REPUBLICAN LEADERSHIP SQUASHES CONSERVATIVE POLICYMAKING, CONTINUING A TREND OF ESTABLISHMENT RULE
By Niklas Kleinworth
The 2022 legislative session saw the most personal bills introduced in nearly 25 years. Among these 62 bills was legislation key to furthering the conservative agenda. Yet none of them ever became law, moved between chambers, or even made it out of committee due to disfavor from the statist Republican leadership.
Thus, we have another year under House Speaker Scott Bedke and Senate Majority Leader Chuck Winder’s reign where conservative policies were deemed radical and subsequently shut out. These policies included promoting freedom in education, defending second amendment rights, guaranteeing medical privacy, repealing the grocery tax, reducing federal dependency, and curbing unbridled spending.
The problem is not that these policies are radical but that Republicans in leadership are not conservatives.

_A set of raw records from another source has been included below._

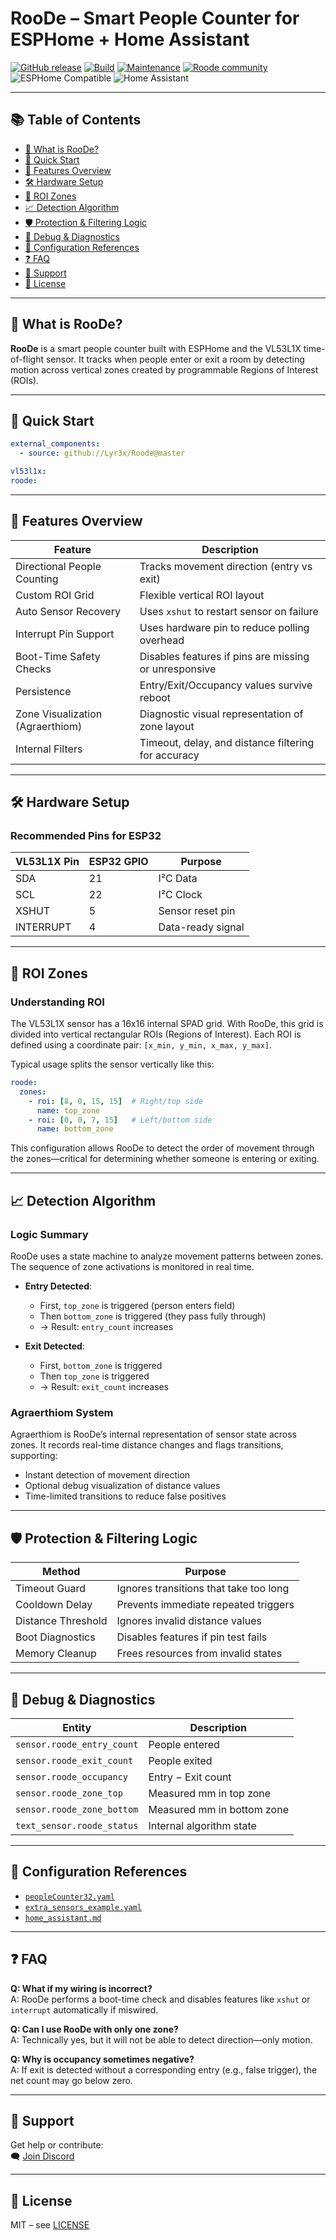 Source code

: # RooDe – Smart People Counter for ESPHome + Home Assistant

[![GitHub release](https://img.shields.io/github/v/tag/Lyr3x/Roode?style=flat-square)](https://GitHub.com/Lyr3x/Roode/releases/)
[![Build](https://img.shields.io/github/workflow/status/Lyr3x/Roode/CI?style=flat-square)](https://github.com/Lyr3x/Roode/blob/master/.github/workflows/ci.yml)
[![Maintenance](https://img.shields.io/maintenance/yes/2025?style=flat-square)](https://GitHub.com/Lyr3x/Roode/graphs/commit-activity)
[![Roode community](https://img.shields.io/discord/879407995837087804.svg?label=Discord&logo=Discord&colorB=7289da&style=for-the-badge)](https://discord.gg/hU9SvSXMHs)
![ESPHome Compatible](https://img.shields.io/badge/ESPHome-supported-blue?style=flat-square)
![Home Assistant](https://img.shields.io/badge/Home%20Assistant-Ready-brightgreen?style=flat-square)

---

## 📚 Table of Contents
- [📌 What is RooDe?](#-what-is-roode)
- [🚀 Quick Start](#-quick-start)
- [🔧 Features Overview](#-features-overview)
- [🛠️ Hardware Setup](#-hardware-setup)
- [🧬 ROI Zones](#-roi-zones)
- [📈 Detection Algorithm](#-detection-algorithm)
- [🛡️ Protection & Filtering Logic](#-protection--filtering-logic)
- [🧪 Debug & Diagnostics](#-debug--diagnostics)
- [📘 Configuration References](#-configuration-references)
- [❓ FAQ](#-faq)
- [💬 Support](#-support)
- [📜 License](#-license)

---

## 📌 What is RooDe?

**RooDe** is a smart people counter built with ESPHome and the VL53L1X time-of-flight sensor. It tracks when people enter or exit a room by detecting motion across vertical zones created by programmable Regions of Interest (ROIs).

---

## 🚀 Quick Start

```yaml
external_components:
  - source: github://Lyr3x/Roode@master

vl53l1x:
roode:
```

---

## 🔧 Features Overview

| Feature                          | Description |
|----------------------------------|-------------|
| Directional People Counting      | Tracks movement direction (entry vs exit) |
| Custom ROI Grid                  | Flexible vertical ROI layout |
| Auto Sensor Recovery             | Uses `xshut` to restart sensor on failure |
| Interrupt Pin Support            | Uses hardware pin to reduce polling overhead |
| Boot-Time Safety Checks          | Disables features if pins are missing or unresponsive |
| Persistence                      | Entry/Exit/Occupancy values survive reboot |
| Zone Visualization (Agraerthiom)| Diagnostic visual representation of zone layout |
| Internal Filters                 | Timeout, delay, and distance filtering for accuracy |

---

## 🛠️ Hardware Setup

### Recommended Pins for ESP32

| VL53L1X Pin | ESP32 GPIO | Purpose           |
|-------------|------------|-------------------|
| SDA         | 21         | I²C Data          |
| SCL         | 22         | I²C Clock         |
| XSHUT       | 5          | Sensor reset pin  |
| INTERRUPT   | 4          | Data-ready signal |

---

## 🧬 ROI Zones

### Understanding ROI

The VL53L1X sensor has a 16x16 internal SPAD grid. With RooDe, this grid is divided into vertical rectangular ROIs (Regions of Interest). Each ROI is defined using a coordinate pair: `[x_min, y_min, x_max, y_max]`.

Typical usage splits the sensor vertically like this:

```yaml
roode:
  zones:
    - roi: [8, 0, 15, 15]  # Right/top side
      name: top_zone
    - roi: [0, 0, 7, 15]   # Left/bottom side
      name: bottom_zone
```

This configuration allows RooDe to detect the order of movement through the zones—critical for determining whether someone is entering or exiting.

---

## 📈 Detection Algorithm

### Logic Summary

RooDe uses a state machine to analyze movement patterns between zones. The sequence of zone activations is monitored in real time.

- **Entry Detected**:  
  - First, `top_zone` is triggered (person enters field)
  - Then `bottom_zone` is triggered (they pass fully through)
  - → Result: `entry_count` increases

- **Exit Detected**:  
  - First, `bottom_zone` is triggered
  - Then `top_zone` is triggered
  - → Result: `exit_count` increases

### Agraerthiom System

Agraerthiom is RooDe’s internal representation of sensor state across zones. It records real-time distance changes and flags transitions, supporting:

- Instant detection of movement direction
- Optional debug visualization of distance values
- Time-limited transitions to reduce false positives

---

## 🛡️ Protection & Filtering Logic

| Method               | Purpose                                  |
|----------------------|------------------------------------------|
| Timeout Guard        | Ignores transitions that take too long   |
| Cooldown Delay       | Prevents immediate repeated triggers     |
| Distance Threshold   | Ignores invalid distance values          |
| Boot Diagnostics     | Disables features if pin test fails      |
| Memory Cleanup       | Frees resources from invalid states      |

---

## 🧪 Debug & Diagnostics

| Entity                         | Description                   |
|--------------------------------|-------------------------------|
| `sensor.roode_entry_count`     | People entered                |
| `sensor.roode_exit_count`      | People exited                 |
| `sensor.roode_occupancy`       | Entry − Exit count            |
| `sensor.roode_zone_top`        | Measured mm in top zone       |
| `sensor.roode_zone_bottom`     | Measured mm in bottom zone    |
| `text_sensor.roode_status`     | Internal algorithm state      |

---

## 📘 Configuration References

- [`peopleCounter32.yaml`](peopleCounter32.yaml)  
- [`extra_sensors_example.yaml`](extra_sensors_example.yaml)  
- [`home_assistant.md`](home_assistant.md)

---

## ❓ FAQ

**Q: What if my wiring is incorrect?**  
A: RooDe performs a boot-time check and disables features like `xshut` or `interrupt` automatically if miswired.

**Q: Can I use RooDe with only one zone?**  
A: Technically yes, but it will not be able to detect direction—only motion.

**Q: Why is occupancy sometimes negative?**  
A: If exit is detected without a corresponding entry (e.g., false trigger), the net count may go below zero.

---

## 💬 Support

Get help or contribute:  
🗨️ [Join Discord](https://discord.gg/hU9SvSXMHs)

---

## 📜 License

MIT – see [LICENSE](LICENSE)
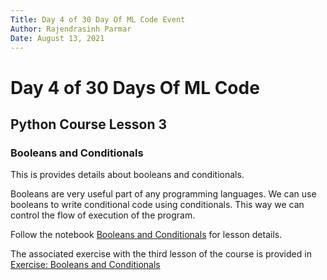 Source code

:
 ```yaml
---
Title: Day 4 of 30 Day Of ML Code Event
Author: Rajendrasinh Parmar
Date: August 13, 2021
---
```


# Day 4 of 30 Days Of ML Code

## Python Course Lesson 3

### Booleans and Conditionals

This is provides details about booleans and conditionals.

Booleans are very useful part of any programming languages. We can use booleans to write conditional code using conditionals.
This way we can control the flow of execution of the program.

Follow the notebook [Booleans and Conditionals](./booleans-and-conditionals.ipynb) for lesson details.

The associated exercise with the third lesson of the course is provided in [Exercise: Booleans and Conditionals](./exercise-booleans-and-conditionals.ipynb) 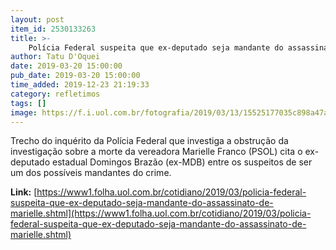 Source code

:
```yaml
---
layout: post
item_id: 2530133263
title: >-
    Polícia Federal suspeita que ex-deputado seja mandante do assassinato de Marielle
author: Tatu D'Oquei
date: 2019-03-20 15:00:00
pub_date: 2019-03-20 15:00:00
time_added: 2019-12-23 21:19:33
category: refletimos
tags: []
image: https://f.i.uol.com.br/fotografia/2019/03/13/15525177035c898a47a8de5_1552517703_3x2_rt.jpg
---
```


Trecho do inquérito da Polícia Federal que investiga a obstrução da investigação sobre a morte da vereadora Marielle Franco (PSOL) cita o ex-deputado estadual Domingos Brazão (ex-MDB) entre os suspeitos de ser um dos possíveis mandantes do crime.

**Link:** [https://www1.folha.uol.com.br/cotidiano/2019/03/policia-federal-suspeita-que-ex-deputado-seja-mandante-do-assassinato-de-marielle.shtml](https://www1.folha.uol.com.br/cotidiano/2019/03/policia-federal-suspeita-que-ex-deputado-seja-mandante-do-assassinato-de-marielle.shtml)

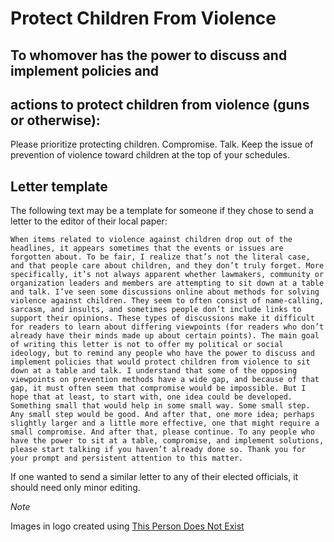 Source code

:# Protect Children From Violence

## To whomover has the power to discuss and implement policies and
## actions to protect children from violence (guns or otherwise):

Please prioritize protecting children. Compromise. Talk. Keep the
issue of prevention of violence toward children at the top of your
schedules.

## Letter template

The following text may be a template for someone if they chose to send
a letter to the editor of their local paper:

```
When items related to violence against children drop out of the
headlines, it appears sometimes that the events or issues are
forgotten about. To be fair, I realize that’s not the literal case,
and that people care about children, and they don’t truly forget. More
specifically, it’s not always apparent whether lawmakers, community or
organization leaders and members are attempting to sit down at a table
and talk. I’ve seen some discussions online about methods for solving
violence against children. They seem to often consist of name-calling,
sarcasm, and insults, and sometimes people don’t include links to
support their opinions. These types of discussions make it difficult
for readers to learn about differing viewpoints (for readers who don’t
already have their minds made up about certain points). The main goal
of writing this letter is not to offer my political or social
ideology, but to remind any people who have the power to discuss and
implement policies that would protect children from violence to sit
down at a table and talk. I understand that some of the opposing
viewpoints on prevention methods have a wide gap, and because of that
gap, it must often seem that compromise would be impossible. But I
hope that at least, to start with, one idea could be developed.
Something small that would help in some small way. Some small step.
Any small step would be good. And after that, one more idea; perhaps
slightly larger and a little more effective, one that might require a
small compromise. And after that, please continue. To any people who
have the power to sit at a table, compromise, and implement solutions,
please start talking if you haven’t already done so. Thank you for
your prompt and persistent attention to this matter.
```

If one wanted to send a similar letter to any of their elected officials, it
should need only minor editing.


*Note*

Images in logo created using [This Person Does Not
Exist](https://thispersondoesnotexist.com/)

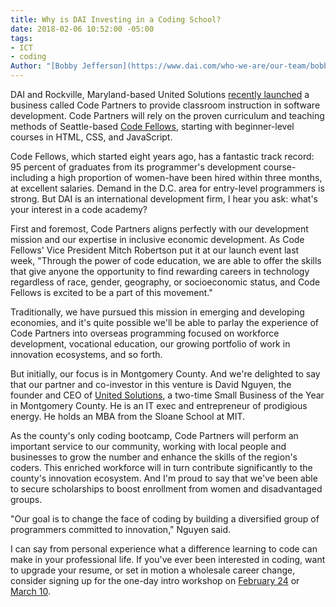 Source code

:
 ```yaml
---
title: Why is DAI Investing in a Coding School?
date: 2018-02-06 10:52:00 -05:00
tags:
- ICT
- coding
Author: "[Bobby Jefferson](https://www.dai.com/who-we-are/our-team/bobby-jefferson) "
---
```


DAI and Rockville, Maryland-based United Solutions [recently launched](https://www.dai.com/news/dai-hosts-launch-of-new-coding-school-in-montgomery-county) a business called Code Partners to provide classroom instruction in software development. Code Partners will rely on the proven curriculum and teaching methods of Seattle-based [Code Fellows](https://www.codefellows.org/), starting with beginner-level courses in HTML, CSS, and JavaScript. 

Code Fellows, which started eight years ago, has a fantastic track record: 95 percent of graduates from its programmer's development course-including a high proportion of women-have been hired within three months, at excellent salaries. Demand in the D.C. area for entry-level programmers is strong.
But DAI is an international development firm, I hear you ask: what's your interest in a code academy? 

First and foremost, Code Partners aligns perfectly with our development mission and our expertise in inclusive economic development. As Code Fellows' Vice President Mitch Robertson put it at our launch event last week, "Through the power of code education, we are able to offer the skills that give anyone the opportunity to find rewarding careers in technology regardless of race, gender, geography, or socioeconomic status, and Code Fellows is excited to be a part of this movement."

Traditionally, we have pursued this mission in emerging and developing economies, and it's quite possible we'll be able to parlay the experience of Code Partners into overseas programming focused on workforce development, vocational education, our growing portfolio of work in innovation ecosystems, and so forth.

But initially, our focus is in Montgomery County. And we're delighted to say that our partner and co-investor in this venture is David Nguyen, the founder and CEO of [United Solutions](http://unitedsolutions.biz/Portal/WebPage.html?objectID=27669&referenceID=27669&referenceType=Object), a two-time Small Business of the Year in Montgomery County. He is an IT exec and entrepreneur of prodigious energy. He holds an MBA from the Sloane School at MIT.

As the county's only coding bootcamp, Code Partners will perform an important service to our community, working with local people and businesses to grow the number and enhance the skills of the region's coders. This enriched workforce will in turn contribute significantly to the county's innovation ecosystem. And I'm proud to say that we've been able to secure scholarships to boost enrollment from women and disadvantaged groups. 

"Our goal is to change the face of coding by building a diversified group of programmers committed to innovation," Nguyen said.

I can say from personal experience what a difference learning to code can make in your professional life. If you've ever been interested in coding, want to upgrade your resume, or set in motion a wholesale career change, consider signing up for the one-day intro workshop on [February 24](https://www.eventbrite.com/e/code-101-intro-to-software-development-careers-in-tech-tickets-42538303210?aff=efbeventtix) or [March 10](https://www.eventbrite.com/e/code-101-intro-to-software-development-careers-in-tech-tickets-42718463073?aff=daipromo).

These policies are often proposed as personal bills because this type of legislation can be printed without the approval of a standing committee chairman. These bills go through an expedited process where they are automatically printed and given a bill number when they are introduced. However, the process stalls as they are sent to a leadership committee like the House Ways and Means Committee or the Senate State Affairs Committee where they are forgotten, perpetuating the adage that these committees are where “good bills go to die.”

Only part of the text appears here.